▶ _How to complete this task_:
Search the records below for the word "href" and show every line where it occurs.

-------- Listed entries --------

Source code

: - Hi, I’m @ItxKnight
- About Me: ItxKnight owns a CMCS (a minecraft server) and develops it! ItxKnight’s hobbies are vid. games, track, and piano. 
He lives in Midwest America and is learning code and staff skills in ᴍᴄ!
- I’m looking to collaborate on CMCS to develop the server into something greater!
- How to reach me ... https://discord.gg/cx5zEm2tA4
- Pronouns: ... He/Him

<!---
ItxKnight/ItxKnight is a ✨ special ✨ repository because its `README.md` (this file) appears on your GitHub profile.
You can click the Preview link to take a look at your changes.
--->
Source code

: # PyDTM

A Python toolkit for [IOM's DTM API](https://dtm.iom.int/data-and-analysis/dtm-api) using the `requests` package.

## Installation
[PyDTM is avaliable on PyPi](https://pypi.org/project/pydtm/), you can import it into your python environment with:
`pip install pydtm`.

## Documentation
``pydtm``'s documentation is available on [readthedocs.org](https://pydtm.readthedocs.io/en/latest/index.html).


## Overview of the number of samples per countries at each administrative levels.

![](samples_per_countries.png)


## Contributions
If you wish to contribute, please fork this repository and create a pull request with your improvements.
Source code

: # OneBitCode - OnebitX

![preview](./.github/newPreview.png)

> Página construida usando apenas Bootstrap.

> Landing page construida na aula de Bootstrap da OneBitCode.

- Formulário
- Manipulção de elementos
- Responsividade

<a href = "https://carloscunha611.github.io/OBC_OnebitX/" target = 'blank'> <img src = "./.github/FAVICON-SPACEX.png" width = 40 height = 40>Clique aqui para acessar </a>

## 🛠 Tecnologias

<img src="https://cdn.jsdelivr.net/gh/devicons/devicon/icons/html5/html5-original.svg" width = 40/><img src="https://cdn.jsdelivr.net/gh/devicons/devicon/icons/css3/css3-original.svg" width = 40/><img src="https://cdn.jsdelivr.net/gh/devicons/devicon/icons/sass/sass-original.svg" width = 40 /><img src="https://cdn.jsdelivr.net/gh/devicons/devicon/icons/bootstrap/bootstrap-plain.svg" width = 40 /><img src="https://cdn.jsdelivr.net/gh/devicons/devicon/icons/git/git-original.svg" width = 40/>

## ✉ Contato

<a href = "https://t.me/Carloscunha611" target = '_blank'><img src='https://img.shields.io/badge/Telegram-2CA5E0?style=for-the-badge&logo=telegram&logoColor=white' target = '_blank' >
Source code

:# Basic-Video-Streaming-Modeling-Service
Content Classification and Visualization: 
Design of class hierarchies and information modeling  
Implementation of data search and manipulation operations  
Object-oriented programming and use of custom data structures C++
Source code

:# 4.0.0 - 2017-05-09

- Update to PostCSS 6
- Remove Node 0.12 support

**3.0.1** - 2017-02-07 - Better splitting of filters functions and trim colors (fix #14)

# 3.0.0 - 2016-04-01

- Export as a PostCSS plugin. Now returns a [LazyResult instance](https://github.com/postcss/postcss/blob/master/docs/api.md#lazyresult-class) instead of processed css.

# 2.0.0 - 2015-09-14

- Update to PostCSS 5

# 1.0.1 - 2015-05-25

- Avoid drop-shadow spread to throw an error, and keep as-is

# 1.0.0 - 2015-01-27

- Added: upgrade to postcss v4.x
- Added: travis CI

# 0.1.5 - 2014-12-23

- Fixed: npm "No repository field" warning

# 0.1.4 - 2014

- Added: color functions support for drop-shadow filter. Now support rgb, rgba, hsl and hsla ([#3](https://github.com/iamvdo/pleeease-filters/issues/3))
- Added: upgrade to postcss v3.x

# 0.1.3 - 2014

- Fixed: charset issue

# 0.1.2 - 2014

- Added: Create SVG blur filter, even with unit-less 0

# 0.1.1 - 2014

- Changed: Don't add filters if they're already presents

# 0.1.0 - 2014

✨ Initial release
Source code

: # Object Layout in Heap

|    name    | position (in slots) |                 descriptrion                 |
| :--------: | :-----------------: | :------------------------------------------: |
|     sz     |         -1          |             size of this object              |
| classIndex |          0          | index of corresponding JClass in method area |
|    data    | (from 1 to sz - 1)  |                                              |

--------

▶ _Task result_:
<a href = "https://carloscunha611.github.io/OBC_OnebitX/" target = 'blank'> <img src = "./.github/FAVICON-SPACEX.png" width = 40 height = 40>Clique aqui para acessar </a>
<a href = "https://t.me/Carloscunha611" target = '_blank'><img src='https://img.shields.io/badge/Telegram-2CA5E0?style=for-the-badge&logo=telegram&logoColor=white' target = '_blank' >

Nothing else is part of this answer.